Saved data entries:

• • •

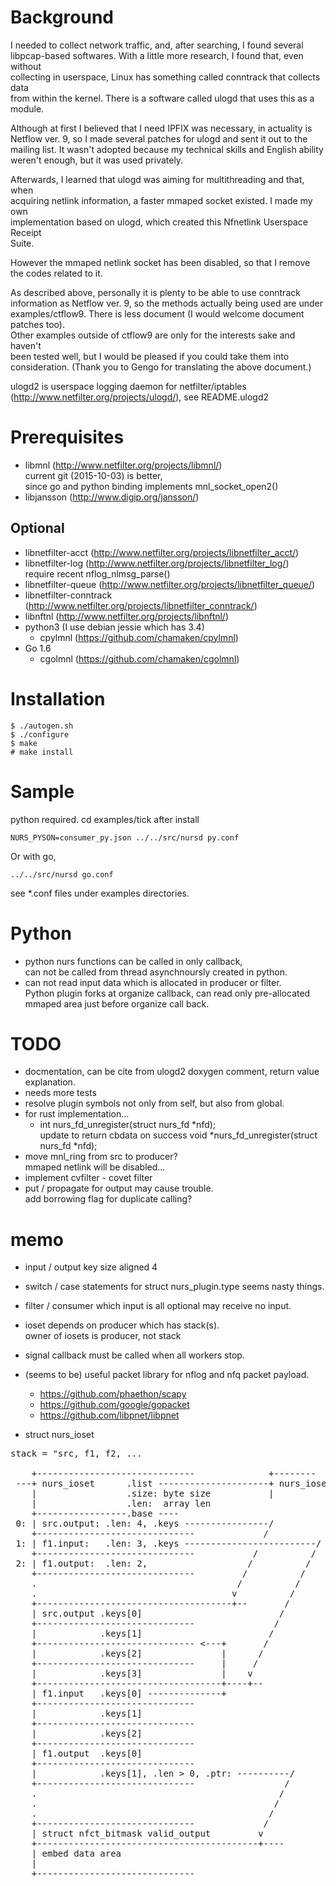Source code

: Background
==========

I needed to collect network traffic, and, after searching, I found several  
libpcap-based softwares. With a little more research, I found that, even without  
collecting in userspace, Linux has something called conntrack that collects data  
from within the kernel. There is a software called ulogd that uses this as a  
module.  

<!--
ネットワークトラヒックの集計が必要で、調べてみたところ、いくつか libpcap ベース  
のソフトウェアがみつかりました。もう少し調べてみると linux ではユーザースペース  
で集計せずとも、カーネル内で集計している conntrack というものが存在することがわ  
かり、これを基とした ulogd というソフトウェアがありました。  
-->

Although at first I believed that I need IPFIX was necessary, in actuality is  
Netflow ver. 9, so I made several patches for ulogd and sent it out to the  
mailing list. It wasn't adopted because my technical skills and English ability  
weren't enough, but it was used privately.  

<!--
当初は IPFIX が必要と思い込んでいたものの、実際は Netflow version 9 を用いること  
になったので ulogd のパッチをいくつか作り、メーリングリストに送りました。私の技  
術と英語が拙かったため採用されませんでしたが、内々で使っていました。  
-->

Afterwards, I learned that ulogd was aiming for multithreading and that, when  
acquiring netlink information, a faster mmaped socket existed. I made my own  
implementation based on ulogd, which created this Nfnetlink Userspace Receipt  
Suite.  

<!--
その後、次期 ulogd ではマルチスレッド化を目指していることや、netlink の情報を取  
得するにあたって、より早い mmaped ソケットの存在を知りました。ふまえて ulogd に  
似たものを自分で実装してみた結果、この Nfnetlink Userspace Receipt Suite が出来  
た次第です。  
-->

However the mmaped netlink socket has been disabled, so that I remove the codes
related to it.

<!--
しかしながらその後 netlink の mmaped ソケットは廃止となりましたので、機能からは
削除してしまいました。
-->

As described above, personally it is plenty to be able to use conntrack  
information as Netflow ver. 9, so the methods actually being used are under  
examples/ctflow9. There is less document (I would welcome document patches too).  
Other examples outside of ctflow9 are only for the interests sake and haven't  
been tested well, but I would be pleased if you could take them into  
consideration. (Thank you to Gengo for translating the above document.)  

<!--
上記通り、個人的には conntrack の情報を Netflow version 9 として扱うことができれ
ば十分なので、実際に使っている方法は examples/ctflow9 の下にあるものだけです。こ
ちらも前述通り、ドキュメントもありません (ドキュメントのパッチも歓迎です)。
ctflow9 を除く example 以下は興味本位だけのもので、あまりテストしていませんが、  
こちらを参考にし ていただければ幸いです。
-->

ulogd2 is userspace logging daemon for netfilter/iptables  
(http://www.netfilter.org/projects/ulogd/), see README.ulogd2


Prerequisites
=============
* libmnl (http://www.netfilter.org/projects/libmnl/)  
  current git (2015-10-03) is better,  
  since go and python binding implements mnl_socket_open2()
* libjansson (http://www.digip.org/jansson/)

Optional
--------
* libnetfilter-acct (http://www.netfilter.org/projects/libnetfilter_acct/)
* libnetfilter-log (http://www.netfilter.org/projects/libnetfilter_log/)  
  require recent nflog_nlmsg_parse()
* libnetfilter-queue (http://www.netfilter.org/projects/libnetfilter_queue/)
* libnetfilter-conntrack (http://www.netfilter.org/projects/libnetfilter_conntrack/)
* libnftnl (http://www.netfilter.org/projects/libnftnl/)
* python3 (I use debian jessie which has 3.4)  
  - cpylmnl (https://github.com/chamaken/cpylmnl)
* Go 1.6
  - cgolmnl (https://github.com/chamaken/cgolmnl)


Installation
============
```
$ ./autogen.sh
$ ./configure
$ make
# make install
```


Sample
======
python required. cd examples/tick after install
```
NURS_PYSON=consumer_py.json ../../src/nursd py.conf
```
Or with go,
```
../../src/nursd go.conf
```

see *.conf files under examples directories.


Python
======
* python nurs functions can be called in only callback,  
  can not be called from thread asynchnoursly created in python.
* can not read input data which is allocated in producer or filter.  
  Python plugin forks at organize callback, can read only pre-allocated  
  mmaped area just before organize call back.



TODO
====

* docmentation, can be cite from ulogd2
  doxygen comment, return value explanation.
* needs more tests
* resolve plugin symbols not only from self, but also from global.
* for rust implementation...  
  - int nurs_fd_unregister(struct nurs_fd *nfd);  
    update to return cbdata on success
    void *nurs_fd_unregister(struct nurs_fd *nfd);
* move mnl_ring from src to producer?  
  mmaped netlink will be disabled...
* implement cvfilter - covet filter
* put / propagate for output may cause trouble.  
  add borrowing flag for duplicate calling?


memo
====

* input / output key size aligned 4
* switch / case statements for struct nurs_plugin.type seems nasty things.
* filter / consumer which input is all optional may receive no input.
* ioset depends on producer which has stack(s).  
  owner of iosets is producer, not stack
* signal callback must be called when all workers stop.
* (seems to be) useful packet library for nflog and nfq packet payload.
  - https://github.com/phaethon/scapy
  - https://github.com/google/gopacket
  - https://github.com/libpnet/libpnet

* struct nurs_ioset
<pre>
stack = "src, f1, f2, ...

    +------------------------------              +--------
 ---+ nurs_ioset      .list ---------------------+ nurs_ioset: .list -- (for pool)
    |                 .size: byte size           |
    |                 .len:  array len
    +-----------------.base ----
 0: | src.output: .len: 4, .keys ----------------/          stack.element.0.odx = 0
    +------------------------------             /
 1: | f1.input:   .len: 3, .keys -------------------------/               1.idx = 1
    +------------------------------           /          /
 2: | f1.output:  .len: 2,                   /          /                 1.odx = 2
    +------------------------------         /          /
    .                                      /          /
    .                                     v          /
    +-------------------------------------+--       /
    | src.output .keys[0]                          /
    +------------------------------               /
    |            .keys[1]                        /
    +------------------------------ <---+       /
    |            .keys[2]               |      /
    +------------------------------     |     /
    |            .keys[3]               |    v
    +-----------------------------------+----+--
    | f1.input   .keys[0] --------------+
    +------------------------------
    |            .keys[1]
    +------------------------------
    |            .keys[2]
    +------------------------------
    | f1.output  .keys[0]
    +------------------------------
    |            .keys[1], .len > 0, .ptr: ----------/
    +------------------------------                 /
    .                                              /
    .                                             /
    .                                            /
    +------------------------------             /
    | struct nfct_bitmask valid_output         v
    +------------------------------------------+----
    | embed data area
    |
    +------------------------------
</pre>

• • •

Starting at the line above that holds "- cpylmnl (https://github.com/chamaken/cpylmnl)" and ending at the line that holds "- covet filter", transcribe each line exactly and include no other lines.

  - cpylmnl (https://github.com/chamaken/cpylmnl)
* Go 1.6
  - cgolmnl (https://github.com/chamaken/cgolmnl)


Installation
============
```
$ ./autogen.sh
$ ./configure
$ make
# make install
```


Sample
======
python required. cd examples/tick after install
```
NURS_PYSON=consumer_py.json ../../src/nursd py.conf
```
Or with go,
```
../../src/nursd go.conf
```

see *.conf files under examples directories.


Python
======
* python nurs functions can be called in only callback,  
  can not be called from thread asynchnoursly created in python.
* can not read input data which is allocated in producer or filter.  
  Python plugin forks at organize callback, can read only pre-allocated  
  mmaped area just before organize call back.



TODO
====

* docmentation, can be cite from ulogd2
  doxygen comment, return value explanation.
* needs more tests
* resolve plugin symbols not only from self, but also from global.
* for rust implementation...  
  - int nurs_fd_unregister(struct nurs_fd *nfd);  
    update to return cbdata on success
    void *nurs_fd_unregister(struct nurs_fd *nfd);
* move mnl_ring from src to producer?  
  mmaped netlink will be disabled...
* implement cvfilter - covet filter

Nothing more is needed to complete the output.